Comb through the entries for "However" and pull out each line that holds it.

[[ GIVEN ENTRIES, beginning ]]

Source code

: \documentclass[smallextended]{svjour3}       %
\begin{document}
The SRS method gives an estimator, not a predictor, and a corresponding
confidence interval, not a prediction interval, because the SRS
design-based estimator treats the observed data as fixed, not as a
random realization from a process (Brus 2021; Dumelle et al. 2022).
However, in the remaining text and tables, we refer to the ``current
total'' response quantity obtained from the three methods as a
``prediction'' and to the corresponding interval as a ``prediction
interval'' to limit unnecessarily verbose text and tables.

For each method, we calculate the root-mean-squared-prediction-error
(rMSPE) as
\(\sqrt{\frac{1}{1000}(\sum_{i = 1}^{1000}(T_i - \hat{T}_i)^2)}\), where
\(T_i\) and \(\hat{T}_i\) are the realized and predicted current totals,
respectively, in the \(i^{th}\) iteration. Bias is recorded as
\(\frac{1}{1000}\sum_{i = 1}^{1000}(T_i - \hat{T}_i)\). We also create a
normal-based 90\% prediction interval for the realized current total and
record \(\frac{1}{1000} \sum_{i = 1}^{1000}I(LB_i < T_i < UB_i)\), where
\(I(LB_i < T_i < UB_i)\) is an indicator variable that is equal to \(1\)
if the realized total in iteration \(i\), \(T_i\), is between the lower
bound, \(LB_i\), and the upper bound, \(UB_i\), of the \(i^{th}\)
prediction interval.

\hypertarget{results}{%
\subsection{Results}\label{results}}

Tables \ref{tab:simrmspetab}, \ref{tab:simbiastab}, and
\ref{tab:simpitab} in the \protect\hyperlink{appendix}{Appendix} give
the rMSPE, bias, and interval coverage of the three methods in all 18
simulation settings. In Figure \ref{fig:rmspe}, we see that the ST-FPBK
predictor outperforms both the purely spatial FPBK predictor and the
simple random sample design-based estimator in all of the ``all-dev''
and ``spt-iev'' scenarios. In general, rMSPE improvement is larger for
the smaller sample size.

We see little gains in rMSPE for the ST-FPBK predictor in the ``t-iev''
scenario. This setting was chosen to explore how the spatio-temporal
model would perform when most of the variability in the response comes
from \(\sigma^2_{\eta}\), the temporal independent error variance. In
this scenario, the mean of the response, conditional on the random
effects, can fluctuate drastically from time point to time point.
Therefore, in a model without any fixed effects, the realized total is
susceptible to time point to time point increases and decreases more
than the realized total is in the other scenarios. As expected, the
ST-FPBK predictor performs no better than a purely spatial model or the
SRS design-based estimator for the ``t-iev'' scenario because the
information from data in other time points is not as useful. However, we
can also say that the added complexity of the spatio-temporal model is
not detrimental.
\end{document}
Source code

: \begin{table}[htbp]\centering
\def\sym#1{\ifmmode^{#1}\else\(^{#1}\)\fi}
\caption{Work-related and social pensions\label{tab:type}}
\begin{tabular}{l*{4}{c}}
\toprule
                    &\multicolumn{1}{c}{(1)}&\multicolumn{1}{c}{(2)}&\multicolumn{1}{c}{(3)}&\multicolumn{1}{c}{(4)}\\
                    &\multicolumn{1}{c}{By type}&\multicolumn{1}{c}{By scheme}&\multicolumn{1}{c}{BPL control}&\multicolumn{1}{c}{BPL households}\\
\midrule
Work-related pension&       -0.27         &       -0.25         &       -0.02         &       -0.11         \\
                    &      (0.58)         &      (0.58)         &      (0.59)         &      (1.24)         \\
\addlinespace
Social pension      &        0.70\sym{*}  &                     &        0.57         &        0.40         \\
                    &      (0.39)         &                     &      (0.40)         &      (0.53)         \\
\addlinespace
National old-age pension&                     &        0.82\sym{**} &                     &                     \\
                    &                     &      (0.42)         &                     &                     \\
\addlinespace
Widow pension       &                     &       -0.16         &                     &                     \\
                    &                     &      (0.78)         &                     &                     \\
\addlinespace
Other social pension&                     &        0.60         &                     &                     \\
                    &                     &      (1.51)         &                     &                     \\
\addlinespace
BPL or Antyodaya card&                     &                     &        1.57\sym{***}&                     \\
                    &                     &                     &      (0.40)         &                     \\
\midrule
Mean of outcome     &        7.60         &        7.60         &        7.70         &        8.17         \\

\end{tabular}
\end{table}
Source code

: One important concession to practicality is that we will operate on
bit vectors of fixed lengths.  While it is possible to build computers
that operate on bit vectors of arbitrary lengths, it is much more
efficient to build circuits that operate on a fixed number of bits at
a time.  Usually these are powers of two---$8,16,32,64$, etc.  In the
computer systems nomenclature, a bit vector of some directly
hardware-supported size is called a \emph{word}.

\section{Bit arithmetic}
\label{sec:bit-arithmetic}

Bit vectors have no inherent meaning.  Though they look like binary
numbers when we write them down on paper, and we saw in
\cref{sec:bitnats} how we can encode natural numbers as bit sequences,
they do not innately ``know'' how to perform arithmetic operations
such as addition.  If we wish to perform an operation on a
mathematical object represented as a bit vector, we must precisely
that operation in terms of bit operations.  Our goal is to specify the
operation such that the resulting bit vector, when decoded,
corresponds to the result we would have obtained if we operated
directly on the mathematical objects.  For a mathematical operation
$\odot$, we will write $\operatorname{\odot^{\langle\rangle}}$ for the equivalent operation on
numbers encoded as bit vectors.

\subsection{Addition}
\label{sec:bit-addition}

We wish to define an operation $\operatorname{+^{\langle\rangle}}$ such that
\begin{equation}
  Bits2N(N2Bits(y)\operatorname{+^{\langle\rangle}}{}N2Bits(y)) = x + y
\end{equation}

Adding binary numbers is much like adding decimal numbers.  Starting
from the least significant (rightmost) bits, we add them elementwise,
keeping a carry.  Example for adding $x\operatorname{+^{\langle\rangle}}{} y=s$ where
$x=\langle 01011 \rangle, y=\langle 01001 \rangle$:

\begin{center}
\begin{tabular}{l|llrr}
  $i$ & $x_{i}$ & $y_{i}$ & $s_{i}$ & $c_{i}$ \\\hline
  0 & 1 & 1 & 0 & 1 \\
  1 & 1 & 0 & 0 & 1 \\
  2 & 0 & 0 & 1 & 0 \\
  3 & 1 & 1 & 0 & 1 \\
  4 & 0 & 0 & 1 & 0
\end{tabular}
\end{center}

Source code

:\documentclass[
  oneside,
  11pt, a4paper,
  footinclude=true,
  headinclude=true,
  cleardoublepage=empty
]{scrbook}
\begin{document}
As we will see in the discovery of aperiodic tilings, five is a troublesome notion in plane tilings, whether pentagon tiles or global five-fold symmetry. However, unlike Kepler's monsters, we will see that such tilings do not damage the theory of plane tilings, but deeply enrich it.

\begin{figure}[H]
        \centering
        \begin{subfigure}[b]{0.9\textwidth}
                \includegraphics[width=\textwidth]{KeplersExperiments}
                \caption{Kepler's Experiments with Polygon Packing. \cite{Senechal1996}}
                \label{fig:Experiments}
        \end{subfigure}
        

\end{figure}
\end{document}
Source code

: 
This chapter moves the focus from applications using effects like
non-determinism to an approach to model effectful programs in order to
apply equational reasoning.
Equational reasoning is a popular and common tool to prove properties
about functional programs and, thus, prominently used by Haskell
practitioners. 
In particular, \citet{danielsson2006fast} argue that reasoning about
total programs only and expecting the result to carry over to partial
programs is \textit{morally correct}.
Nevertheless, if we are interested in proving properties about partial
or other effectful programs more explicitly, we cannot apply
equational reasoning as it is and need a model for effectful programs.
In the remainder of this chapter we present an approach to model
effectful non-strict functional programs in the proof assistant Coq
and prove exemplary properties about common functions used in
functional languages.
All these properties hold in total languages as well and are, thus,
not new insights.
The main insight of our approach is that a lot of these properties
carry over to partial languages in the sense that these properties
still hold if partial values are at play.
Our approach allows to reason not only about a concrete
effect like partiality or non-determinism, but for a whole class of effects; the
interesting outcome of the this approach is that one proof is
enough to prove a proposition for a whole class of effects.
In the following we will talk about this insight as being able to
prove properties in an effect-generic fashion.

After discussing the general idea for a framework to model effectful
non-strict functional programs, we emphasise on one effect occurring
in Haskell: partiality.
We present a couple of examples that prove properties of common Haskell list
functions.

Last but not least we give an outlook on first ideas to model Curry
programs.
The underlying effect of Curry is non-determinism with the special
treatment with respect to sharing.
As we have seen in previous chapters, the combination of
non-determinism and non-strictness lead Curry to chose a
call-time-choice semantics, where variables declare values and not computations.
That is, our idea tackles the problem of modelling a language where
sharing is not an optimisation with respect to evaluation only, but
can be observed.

[[ GIVEN ENTRIES, end ]]

ANSWER TO THIS PROBLEM –
However, in the remaining text and tables, we refer to the ``current
information from data in other time points is not as useful. However, we
As we will see in the discovery of aperiodic tilings, five is a troublesome notion in plane tilings, whether pentagon tiles or global five-fold symmetry. However, unlike Kepler's monsters, we will see that such tilings do not damage the theory of plane tilings, but deeply enrich it.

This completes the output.